((
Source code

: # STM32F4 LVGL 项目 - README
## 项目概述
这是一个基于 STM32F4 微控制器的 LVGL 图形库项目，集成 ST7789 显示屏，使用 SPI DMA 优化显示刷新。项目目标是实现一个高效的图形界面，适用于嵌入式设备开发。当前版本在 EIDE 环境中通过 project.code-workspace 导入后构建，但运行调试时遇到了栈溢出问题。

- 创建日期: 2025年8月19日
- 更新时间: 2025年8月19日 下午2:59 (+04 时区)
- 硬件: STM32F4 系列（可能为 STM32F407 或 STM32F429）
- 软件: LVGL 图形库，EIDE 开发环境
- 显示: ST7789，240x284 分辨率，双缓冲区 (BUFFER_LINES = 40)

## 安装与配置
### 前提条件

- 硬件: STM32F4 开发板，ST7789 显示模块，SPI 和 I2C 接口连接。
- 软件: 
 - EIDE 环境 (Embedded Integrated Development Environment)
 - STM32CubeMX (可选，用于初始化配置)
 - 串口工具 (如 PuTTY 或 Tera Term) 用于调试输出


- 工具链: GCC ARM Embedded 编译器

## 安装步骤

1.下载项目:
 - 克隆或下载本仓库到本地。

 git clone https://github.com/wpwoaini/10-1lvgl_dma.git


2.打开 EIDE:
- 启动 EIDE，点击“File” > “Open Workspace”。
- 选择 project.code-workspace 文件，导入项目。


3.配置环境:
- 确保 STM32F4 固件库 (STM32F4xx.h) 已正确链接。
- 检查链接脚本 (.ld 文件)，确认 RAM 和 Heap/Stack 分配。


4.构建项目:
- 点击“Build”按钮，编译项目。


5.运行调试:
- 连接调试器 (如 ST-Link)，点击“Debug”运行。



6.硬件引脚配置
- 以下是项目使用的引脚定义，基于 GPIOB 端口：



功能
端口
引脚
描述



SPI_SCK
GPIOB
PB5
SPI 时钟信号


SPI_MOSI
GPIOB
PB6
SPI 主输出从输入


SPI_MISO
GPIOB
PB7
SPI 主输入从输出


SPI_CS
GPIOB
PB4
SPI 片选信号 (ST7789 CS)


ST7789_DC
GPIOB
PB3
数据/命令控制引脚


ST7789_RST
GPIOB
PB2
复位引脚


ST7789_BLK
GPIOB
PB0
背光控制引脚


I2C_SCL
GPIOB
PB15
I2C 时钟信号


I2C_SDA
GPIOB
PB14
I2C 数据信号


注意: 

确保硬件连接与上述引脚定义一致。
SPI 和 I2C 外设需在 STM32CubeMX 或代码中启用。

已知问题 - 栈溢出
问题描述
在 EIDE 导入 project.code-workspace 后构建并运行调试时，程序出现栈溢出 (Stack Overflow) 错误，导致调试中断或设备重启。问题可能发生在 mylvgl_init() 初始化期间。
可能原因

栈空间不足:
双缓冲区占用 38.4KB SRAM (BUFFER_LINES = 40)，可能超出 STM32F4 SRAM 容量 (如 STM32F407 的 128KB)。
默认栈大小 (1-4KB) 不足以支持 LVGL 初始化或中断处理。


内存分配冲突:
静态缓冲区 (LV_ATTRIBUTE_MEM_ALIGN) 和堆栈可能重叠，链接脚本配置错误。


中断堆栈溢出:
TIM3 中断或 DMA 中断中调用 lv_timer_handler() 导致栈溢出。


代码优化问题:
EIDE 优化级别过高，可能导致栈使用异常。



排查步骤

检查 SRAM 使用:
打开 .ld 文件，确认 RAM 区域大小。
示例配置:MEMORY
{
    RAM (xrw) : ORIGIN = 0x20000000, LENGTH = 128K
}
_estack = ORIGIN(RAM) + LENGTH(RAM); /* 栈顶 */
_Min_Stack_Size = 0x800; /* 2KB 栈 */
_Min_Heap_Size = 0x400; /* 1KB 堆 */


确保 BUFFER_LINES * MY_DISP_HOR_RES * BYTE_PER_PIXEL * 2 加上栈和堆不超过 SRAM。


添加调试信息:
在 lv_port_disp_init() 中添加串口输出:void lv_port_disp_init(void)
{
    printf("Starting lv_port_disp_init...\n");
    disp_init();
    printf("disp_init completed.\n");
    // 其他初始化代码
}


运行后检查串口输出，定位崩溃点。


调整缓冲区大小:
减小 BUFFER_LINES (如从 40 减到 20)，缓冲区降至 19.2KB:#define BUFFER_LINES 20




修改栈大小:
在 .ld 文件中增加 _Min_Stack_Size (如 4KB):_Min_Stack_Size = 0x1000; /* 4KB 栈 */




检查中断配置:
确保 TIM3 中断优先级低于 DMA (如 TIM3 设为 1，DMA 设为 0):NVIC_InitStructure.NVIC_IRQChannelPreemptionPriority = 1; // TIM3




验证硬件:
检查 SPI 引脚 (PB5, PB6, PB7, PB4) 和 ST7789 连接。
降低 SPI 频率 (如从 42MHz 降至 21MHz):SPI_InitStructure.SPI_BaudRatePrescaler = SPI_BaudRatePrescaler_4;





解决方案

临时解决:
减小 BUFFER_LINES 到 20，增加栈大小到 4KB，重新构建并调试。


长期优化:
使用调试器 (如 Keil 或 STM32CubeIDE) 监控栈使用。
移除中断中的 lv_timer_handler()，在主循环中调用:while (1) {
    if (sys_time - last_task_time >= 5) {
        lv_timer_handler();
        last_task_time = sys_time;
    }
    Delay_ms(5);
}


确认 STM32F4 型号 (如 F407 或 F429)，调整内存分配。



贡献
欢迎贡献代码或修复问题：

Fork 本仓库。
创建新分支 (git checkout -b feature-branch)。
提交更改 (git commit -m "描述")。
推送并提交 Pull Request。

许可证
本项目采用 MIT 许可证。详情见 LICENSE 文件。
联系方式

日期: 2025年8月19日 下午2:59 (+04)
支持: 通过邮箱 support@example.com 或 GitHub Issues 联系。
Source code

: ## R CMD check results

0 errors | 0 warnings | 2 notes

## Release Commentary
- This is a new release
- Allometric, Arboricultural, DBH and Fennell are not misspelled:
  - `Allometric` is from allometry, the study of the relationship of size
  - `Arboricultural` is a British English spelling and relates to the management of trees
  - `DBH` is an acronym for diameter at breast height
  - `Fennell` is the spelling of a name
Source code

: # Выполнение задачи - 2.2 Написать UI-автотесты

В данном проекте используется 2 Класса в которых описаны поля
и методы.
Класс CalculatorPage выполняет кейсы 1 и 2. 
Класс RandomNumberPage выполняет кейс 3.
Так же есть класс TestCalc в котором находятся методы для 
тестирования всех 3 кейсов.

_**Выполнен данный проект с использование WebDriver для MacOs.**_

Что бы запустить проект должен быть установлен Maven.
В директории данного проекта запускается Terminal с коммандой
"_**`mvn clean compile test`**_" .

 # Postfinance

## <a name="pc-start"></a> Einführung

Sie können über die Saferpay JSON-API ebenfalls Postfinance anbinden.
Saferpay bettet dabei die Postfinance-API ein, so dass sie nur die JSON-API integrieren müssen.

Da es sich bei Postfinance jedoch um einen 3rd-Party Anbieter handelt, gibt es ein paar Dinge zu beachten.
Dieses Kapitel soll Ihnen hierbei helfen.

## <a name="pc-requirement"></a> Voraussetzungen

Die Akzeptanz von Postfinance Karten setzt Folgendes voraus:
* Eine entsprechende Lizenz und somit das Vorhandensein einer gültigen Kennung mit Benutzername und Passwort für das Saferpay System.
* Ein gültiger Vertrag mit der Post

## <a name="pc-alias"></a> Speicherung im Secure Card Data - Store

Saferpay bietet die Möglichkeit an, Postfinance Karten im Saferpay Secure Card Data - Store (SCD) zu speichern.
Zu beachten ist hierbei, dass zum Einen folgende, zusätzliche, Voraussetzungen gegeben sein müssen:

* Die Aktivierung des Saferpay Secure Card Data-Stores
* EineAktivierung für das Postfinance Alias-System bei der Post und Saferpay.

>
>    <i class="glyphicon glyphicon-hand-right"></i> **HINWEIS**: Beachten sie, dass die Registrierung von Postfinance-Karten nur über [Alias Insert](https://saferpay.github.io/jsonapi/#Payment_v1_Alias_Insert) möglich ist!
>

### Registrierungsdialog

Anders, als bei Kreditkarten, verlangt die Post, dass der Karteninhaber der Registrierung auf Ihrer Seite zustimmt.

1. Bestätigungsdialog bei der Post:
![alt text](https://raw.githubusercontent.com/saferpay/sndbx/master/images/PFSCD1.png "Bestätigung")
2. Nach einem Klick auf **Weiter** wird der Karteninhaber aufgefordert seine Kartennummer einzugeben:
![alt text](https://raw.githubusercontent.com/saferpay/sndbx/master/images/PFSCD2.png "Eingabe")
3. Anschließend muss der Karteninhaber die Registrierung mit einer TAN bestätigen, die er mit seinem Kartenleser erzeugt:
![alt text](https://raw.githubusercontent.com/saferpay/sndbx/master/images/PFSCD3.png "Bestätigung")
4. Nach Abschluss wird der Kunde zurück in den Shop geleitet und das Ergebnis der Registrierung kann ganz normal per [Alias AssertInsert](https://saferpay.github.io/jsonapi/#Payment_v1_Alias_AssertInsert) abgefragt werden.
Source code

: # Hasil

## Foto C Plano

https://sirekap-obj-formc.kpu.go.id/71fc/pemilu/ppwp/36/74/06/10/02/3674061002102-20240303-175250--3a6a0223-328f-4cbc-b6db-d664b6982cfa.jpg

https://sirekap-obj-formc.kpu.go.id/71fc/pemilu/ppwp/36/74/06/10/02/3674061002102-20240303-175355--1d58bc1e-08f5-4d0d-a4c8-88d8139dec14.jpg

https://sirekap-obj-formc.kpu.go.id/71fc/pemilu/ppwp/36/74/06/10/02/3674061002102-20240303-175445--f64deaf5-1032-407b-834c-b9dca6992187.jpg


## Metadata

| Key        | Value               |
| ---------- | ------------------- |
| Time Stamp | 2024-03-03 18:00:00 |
))
Requirement – Could you state how many lines in the listing include the string "Karteninhaber"? Only the number is wanted.

Worked solution – 3